The studio knows that remote collaboration is part and parcel of working with such familiar brands. To bridge the gap between minds, the team at Electric Art jumps on Frankie sessions whenever discussing motion remotely, ensuring artists and clients always operate under the same, shared creative concept.
“Frankie is perfect for client and agency meetings where we need to ensure we’re all looking at the same animation frame or key visual at the same time,” says Kennedy. “We can view the project together in real time with Frankie, making notes and amends with the whole team involved.

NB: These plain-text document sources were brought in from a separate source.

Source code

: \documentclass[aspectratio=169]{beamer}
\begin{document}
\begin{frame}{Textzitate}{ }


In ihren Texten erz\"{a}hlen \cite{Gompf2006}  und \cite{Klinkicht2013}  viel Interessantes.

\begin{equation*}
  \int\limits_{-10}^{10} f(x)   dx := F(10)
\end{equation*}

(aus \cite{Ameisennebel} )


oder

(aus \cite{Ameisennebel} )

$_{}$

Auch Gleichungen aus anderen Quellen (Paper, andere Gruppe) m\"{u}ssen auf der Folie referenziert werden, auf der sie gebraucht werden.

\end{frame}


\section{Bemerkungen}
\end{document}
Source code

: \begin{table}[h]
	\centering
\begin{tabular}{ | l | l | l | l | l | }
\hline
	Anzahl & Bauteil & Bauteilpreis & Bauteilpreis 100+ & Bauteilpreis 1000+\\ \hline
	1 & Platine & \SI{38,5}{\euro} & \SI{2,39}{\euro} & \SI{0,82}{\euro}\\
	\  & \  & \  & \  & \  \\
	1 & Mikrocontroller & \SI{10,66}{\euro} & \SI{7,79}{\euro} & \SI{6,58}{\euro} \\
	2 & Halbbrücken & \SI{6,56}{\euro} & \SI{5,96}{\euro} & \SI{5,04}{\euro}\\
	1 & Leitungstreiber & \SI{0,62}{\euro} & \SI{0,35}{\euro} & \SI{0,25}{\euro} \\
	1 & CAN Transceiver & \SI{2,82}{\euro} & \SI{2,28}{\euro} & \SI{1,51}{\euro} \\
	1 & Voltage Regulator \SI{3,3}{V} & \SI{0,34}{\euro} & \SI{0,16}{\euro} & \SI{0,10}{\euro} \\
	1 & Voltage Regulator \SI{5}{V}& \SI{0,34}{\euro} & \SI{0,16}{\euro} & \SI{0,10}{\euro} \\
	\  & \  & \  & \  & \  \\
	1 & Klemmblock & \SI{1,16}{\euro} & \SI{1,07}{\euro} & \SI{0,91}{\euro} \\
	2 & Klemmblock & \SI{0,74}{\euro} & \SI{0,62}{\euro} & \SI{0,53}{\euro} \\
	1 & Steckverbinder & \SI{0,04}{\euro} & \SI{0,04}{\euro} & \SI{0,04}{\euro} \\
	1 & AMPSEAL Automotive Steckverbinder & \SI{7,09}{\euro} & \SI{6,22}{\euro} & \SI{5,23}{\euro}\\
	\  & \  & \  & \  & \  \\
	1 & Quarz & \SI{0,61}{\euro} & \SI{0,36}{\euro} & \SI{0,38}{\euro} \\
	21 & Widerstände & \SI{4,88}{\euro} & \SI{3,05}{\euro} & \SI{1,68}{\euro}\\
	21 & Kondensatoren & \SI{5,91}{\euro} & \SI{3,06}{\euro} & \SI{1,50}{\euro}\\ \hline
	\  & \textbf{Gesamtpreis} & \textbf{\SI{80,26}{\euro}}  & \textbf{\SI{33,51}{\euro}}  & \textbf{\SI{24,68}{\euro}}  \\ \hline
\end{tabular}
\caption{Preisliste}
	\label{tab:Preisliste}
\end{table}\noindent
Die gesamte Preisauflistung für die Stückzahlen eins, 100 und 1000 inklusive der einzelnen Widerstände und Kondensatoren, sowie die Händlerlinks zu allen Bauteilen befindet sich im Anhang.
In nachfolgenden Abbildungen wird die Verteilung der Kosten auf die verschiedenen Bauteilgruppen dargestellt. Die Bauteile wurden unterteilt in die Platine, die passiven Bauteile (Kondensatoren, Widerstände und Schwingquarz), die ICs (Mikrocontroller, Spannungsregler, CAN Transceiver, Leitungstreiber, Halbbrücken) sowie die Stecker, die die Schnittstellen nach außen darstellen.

It’s a necessary approach in today’s global creative environment.”
Clear, concise communication
Electric Art has used Frankie on two TVCs for overseas clients over the last three months, one of which was for a client out of Indonesia: a complicated CG animation with multiple approval layers to be carried out with the agency’s executive producer.
“The ability to simultaneously review projects with the client in a location like Indonesia, and all in real time, is a real game changer for Electric Art,” says Kennedy. “Frankie keeps the communication between the agency creatives and producers clear and concise – we’re all on the same page, so to speak.”
And they remain there – Frankie exports all revisions and comments made during a session to a PDF, giving all involved a record of what was agreed upon. The shared creative idea remains intact across vast geographical distances, even after the session has ended.
“Our reviews are stored and shared online under individual projects, meaning there is no hunting around looking for the last review shared,” says Kennedy. “The exported PDF and markups can also form the basis for a contact report.”
Frankie has proven invaluable to the Electric Art collective, reducing disparity in interpretation to zero. Creative projects are approached as shared concepts, not individual ideas haphazardly stitched together. Electric Art works as one almighty, omnipresent force.
“Frankie keeps the lines of communication seamless, it’s straightforward and intuitive to use, and essentially it saves valuable production time,” says Kennedy.
Simply put, it means Electric Art gets to play God.